Trois heures du matin, 19 avril, c’est le réveil : avec ma fille Manon, nous sommes allés rendre un dernier hommage à un homme d’exception, Raymond Aubrac. Depuis des années, je voulais que mes enfants rencontrent les Aubrac. Et puis le temps a passé, avec sa gamme de pressions, de missions…
La mort de Lucie avait été un premier signal. J’avais revu Raymond il y a deux ans à Avignon et il m’avait dis « oui, reviens me voir, soit à Paris soit dans les Cévennes ». Dans le froid du matin drômois, dans une nuit noire en route vers Avignon, ma fille de 9 ans me demandait : « pourquoi tu ne nous as pas amené le voir, ce monsieur dont la mort t’a fais les yeux tout brillants, comme si tu allais pleurer ? ». Ne pas avoir su organiser cette rencontre entre mes enfants et ces deux géants qu’étaient Lucie et Raymond sera un de mes plus grands regrets.
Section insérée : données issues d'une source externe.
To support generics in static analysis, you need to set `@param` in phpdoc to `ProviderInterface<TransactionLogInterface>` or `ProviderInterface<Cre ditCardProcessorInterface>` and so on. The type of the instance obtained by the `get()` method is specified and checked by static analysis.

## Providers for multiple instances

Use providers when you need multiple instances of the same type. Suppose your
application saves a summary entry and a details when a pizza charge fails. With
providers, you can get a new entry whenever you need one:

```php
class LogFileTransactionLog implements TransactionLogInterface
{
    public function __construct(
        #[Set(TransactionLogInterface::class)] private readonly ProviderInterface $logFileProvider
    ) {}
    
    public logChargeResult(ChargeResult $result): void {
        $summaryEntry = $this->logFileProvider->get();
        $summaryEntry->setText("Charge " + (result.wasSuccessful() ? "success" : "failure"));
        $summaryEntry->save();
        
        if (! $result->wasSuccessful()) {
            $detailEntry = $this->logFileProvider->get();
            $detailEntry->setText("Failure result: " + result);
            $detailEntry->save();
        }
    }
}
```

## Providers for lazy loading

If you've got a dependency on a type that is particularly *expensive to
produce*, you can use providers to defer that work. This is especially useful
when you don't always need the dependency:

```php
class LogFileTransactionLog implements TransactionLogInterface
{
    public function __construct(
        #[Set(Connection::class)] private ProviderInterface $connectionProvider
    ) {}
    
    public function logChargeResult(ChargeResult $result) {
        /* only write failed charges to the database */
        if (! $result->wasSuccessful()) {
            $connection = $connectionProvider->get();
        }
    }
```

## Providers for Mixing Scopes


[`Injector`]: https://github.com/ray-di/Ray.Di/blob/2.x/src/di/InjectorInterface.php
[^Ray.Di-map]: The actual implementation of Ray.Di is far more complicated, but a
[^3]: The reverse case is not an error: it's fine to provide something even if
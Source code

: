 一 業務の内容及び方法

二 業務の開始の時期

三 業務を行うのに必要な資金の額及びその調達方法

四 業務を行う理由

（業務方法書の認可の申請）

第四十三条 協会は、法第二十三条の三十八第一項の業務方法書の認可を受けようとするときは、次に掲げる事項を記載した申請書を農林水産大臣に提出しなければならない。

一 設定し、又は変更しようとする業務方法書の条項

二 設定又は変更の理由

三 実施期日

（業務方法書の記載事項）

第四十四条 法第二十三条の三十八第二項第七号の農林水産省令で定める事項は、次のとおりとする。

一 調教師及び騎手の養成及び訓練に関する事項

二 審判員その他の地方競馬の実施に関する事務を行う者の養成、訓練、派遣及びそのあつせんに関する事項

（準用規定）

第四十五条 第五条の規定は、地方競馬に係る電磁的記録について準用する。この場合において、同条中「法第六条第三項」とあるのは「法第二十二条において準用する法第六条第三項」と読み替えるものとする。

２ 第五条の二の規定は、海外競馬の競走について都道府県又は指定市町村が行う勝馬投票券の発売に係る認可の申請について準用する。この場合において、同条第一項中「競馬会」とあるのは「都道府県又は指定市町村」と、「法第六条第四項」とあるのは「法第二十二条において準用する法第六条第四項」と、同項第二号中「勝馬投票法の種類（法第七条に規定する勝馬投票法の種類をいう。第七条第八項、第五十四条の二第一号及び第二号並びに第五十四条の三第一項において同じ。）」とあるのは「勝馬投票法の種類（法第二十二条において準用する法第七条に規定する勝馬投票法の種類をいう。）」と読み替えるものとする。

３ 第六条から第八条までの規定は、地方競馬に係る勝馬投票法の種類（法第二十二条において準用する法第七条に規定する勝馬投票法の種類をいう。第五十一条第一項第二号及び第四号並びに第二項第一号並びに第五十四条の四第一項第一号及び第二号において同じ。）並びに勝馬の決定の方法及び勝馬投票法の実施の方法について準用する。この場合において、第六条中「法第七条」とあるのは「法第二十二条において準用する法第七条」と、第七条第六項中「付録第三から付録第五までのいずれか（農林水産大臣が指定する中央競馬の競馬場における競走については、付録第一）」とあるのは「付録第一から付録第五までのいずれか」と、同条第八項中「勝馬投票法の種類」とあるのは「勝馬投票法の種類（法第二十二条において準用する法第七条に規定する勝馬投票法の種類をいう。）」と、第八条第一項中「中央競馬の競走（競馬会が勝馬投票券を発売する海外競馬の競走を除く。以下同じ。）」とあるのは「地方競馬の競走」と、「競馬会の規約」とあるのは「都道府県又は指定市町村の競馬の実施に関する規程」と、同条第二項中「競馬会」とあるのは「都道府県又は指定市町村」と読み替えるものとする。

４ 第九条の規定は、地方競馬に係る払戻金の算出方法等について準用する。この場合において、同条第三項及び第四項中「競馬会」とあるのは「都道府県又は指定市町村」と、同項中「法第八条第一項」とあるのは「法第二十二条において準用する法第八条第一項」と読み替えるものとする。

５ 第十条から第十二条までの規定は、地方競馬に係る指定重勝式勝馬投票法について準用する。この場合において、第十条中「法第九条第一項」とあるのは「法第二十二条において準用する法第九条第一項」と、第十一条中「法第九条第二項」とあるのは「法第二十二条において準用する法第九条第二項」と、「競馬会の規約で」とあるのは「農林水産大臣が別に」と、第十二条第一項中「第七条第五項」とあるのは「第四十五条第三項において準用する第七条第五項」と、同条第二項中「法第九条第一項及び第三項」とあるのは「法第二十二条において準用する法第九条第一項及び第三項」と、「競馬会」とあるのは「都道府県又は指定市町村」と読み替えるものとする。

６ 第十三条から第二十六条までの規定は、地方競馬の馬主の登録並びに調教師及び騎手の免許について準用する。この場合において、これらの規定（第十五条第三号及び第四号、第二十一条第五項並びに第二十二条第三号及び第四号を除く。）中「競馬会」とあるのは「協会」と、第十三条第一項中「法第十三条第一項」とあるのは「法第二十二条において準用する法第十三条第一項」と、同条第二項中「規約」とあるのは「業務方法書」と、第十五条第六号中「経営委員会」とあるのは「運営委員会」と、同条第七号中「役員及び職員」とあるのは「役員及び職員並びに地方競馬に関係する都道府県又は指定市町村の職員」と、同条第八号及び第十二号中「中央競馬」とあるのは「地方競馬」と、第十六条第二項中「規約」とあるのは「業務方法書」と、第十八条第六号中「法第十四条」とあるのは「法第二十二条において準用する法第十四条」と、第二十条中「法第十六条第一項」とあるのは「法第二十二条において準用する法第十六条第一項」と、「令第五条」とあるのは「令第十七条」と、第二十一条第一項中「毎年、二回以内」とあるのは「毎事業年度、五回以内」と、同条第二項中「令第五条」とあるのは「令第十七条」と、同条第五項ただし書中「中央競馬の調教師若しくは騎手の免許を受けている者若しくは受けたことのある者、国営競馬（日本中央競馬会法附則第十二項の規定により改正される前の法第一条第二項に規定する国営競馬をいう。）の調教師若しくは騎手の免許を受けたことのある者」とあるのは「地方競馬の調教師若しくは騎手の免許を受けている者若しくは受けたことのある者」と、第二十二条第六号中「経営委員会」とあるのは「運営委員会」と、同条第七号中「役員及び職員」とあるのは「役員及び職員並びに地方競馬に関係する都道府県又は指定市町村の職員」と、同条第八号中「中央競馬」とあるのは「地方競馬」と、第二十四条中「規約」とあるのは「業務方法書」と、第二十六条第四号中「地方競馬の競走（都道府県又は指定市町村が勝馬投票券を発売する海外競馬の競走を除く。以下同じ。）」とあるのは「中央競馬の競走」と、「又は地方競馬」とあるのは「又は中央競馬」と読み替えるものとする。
Les Aubrac sont entrés dans ma famille bien avant ma naissance. Il y a plus de 70 ans, l’institutrice de ma mère, élève à Lyon, disparaissait du jour au lendemain et toute l’école bruissait de rumeurs sur son départ dans les maquis : elle s’appelait Lucie. Les batailles de la résistance, Caluire, l’épopée du départ sur Londres, beaucoup a été déjà écrit. C’est sur un autre registre, beaucoup moins connu, de la vie de Raymond Aubrac que j’ai eu à le rencontrer, lui et Lucie et pu échanger avec ces gens parmi les plus lumineux que j’ai eu à rencontrer : celui de l’Asie, du développement et des échanges scientifiques et techniques.
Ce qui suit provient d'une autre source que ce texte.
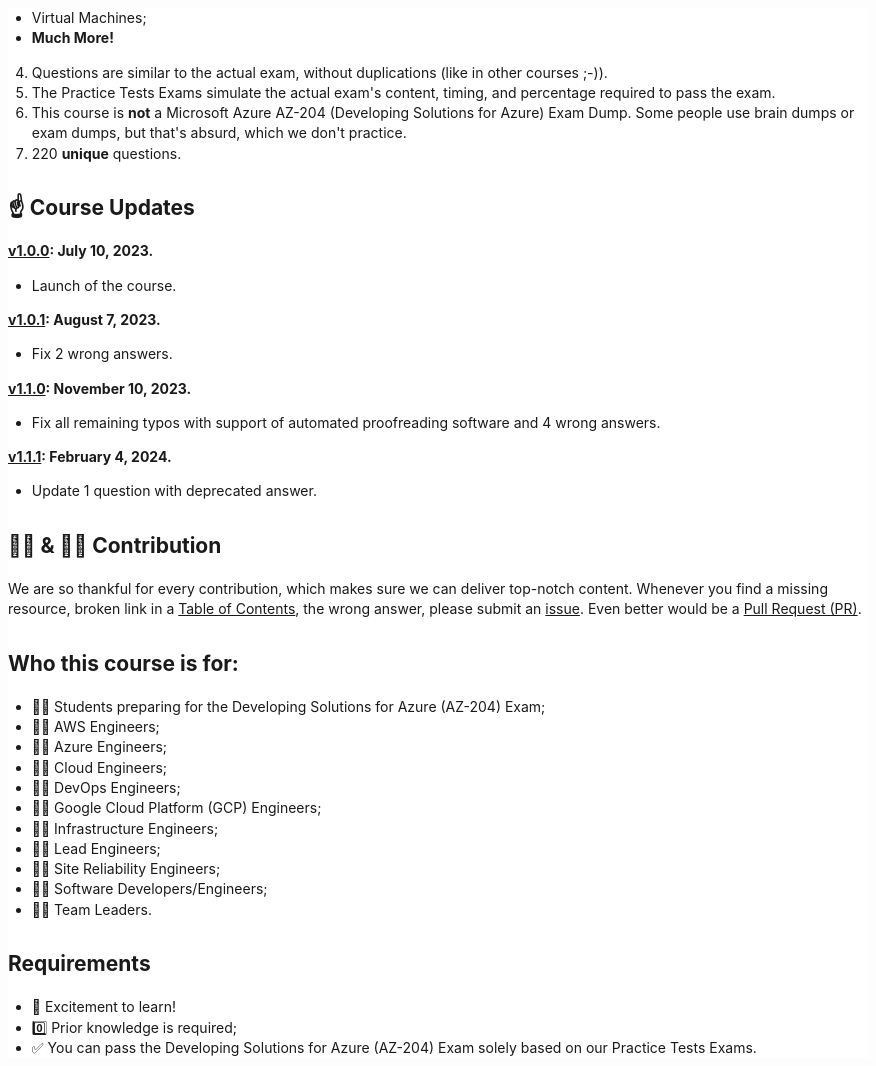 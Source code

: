    - Virtual Machines;
   - **Much More!**
4. Questions are similar to the actual exam, without duplications (like in other courses ;-)).
5. The Practice Tests Exams simulate the actual exam's content, timing, and percentage required to pass the exam.
6. This course is **not** a Microsoft Azure AZ-204 (Developing Solutions for Azure) Exam Dump. Some people use brain dumps or exam dumps, but that's absurd, which we don't practice.
7. 220 **unique** questions.

## ☝️ Course Updates

**[v1.0.0](../../releases/tag/v1.0.0): July 10, 2023.**

- Launch of the course.

**[v1.0.1](../../releases/tag/v1.0.1): August 7, 2023.**

- Fix 2 wrong answers.

**[v1.1.0](../../releases/tag/v1.1.0): November 10, 2023.**

- Fix all remaining typos with support of automated proofreading software and 4 wrong answers.

**[v1.1.1](../../releases/tag/v1.1.1): February 4, 2024.**

- Update 1 question with deprecated answer.

## 🙋‍♀️ & 🙋‍♂️ Contribution

We are so thankful for every contribution, which makes sure we can deliver top-notch content. Whenever you find a missing resource, broken link in a [Table of Contents](../..#table-of-contents), the wrong answer, please submit an [issue](../../issues). Even better would be a [Pull Request (PR)](../../pulls).

## Who this course is for:

- 👨‍🎓 Students preparing for the Developing Solutions for Azure (AZ-204) Exam;
- 👨‍🎓 AWS Engineers;
- 👨‍🎓 Azure Engineers;
- 👨‍🎓 Cloud Engineers;
- 👨‍🎓 DevOps Engineers;
- 👨‍🎓 Google Cloud Platform (GCP) Engineers;
- 👨‍🎓 Infrastructure Engineers;
- 👨‍🎓 Lead Engineers;
- 👨‍🎓 Site Reliability Engineers;
- 👨‍🎓 Software Developers/Engineers;
- 👨‍🎓 Team Leaders.

## Requirements

- 🤩 Excitement to learn!
- 0️⃣ Prior knowledge is required;
- ✅ You can pass the Developing Solutions for Azure (AZ-204) Exam solely based on our Practice Tests Exams.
Raymond avait en effet un démon du voyage et développé un vrai tropisme sur l’Asie : l’entendre raconter son voyage en Chine populaire en 1954, envoyé par De Gaulle, était une merveille. « A l’époque, ca prenait un peu plus de temps que maintenant » disait-il, racontant les litres de thé du samovar russe, puis les paysages incroyables vus du train en Chine. Mais c’est sur le Vietnam et le Cambodge que nous avons le plus échangé. Dans le milieu des années 80, assistant technique du Représentant spécial des Nations Unies pour l’aide au peuple cambodgien, j’ai eu la tâche à plusieurs reprises de tenir le poste du Cambodge, laissé vacant par la guerre en cour, au Comité du Mékong.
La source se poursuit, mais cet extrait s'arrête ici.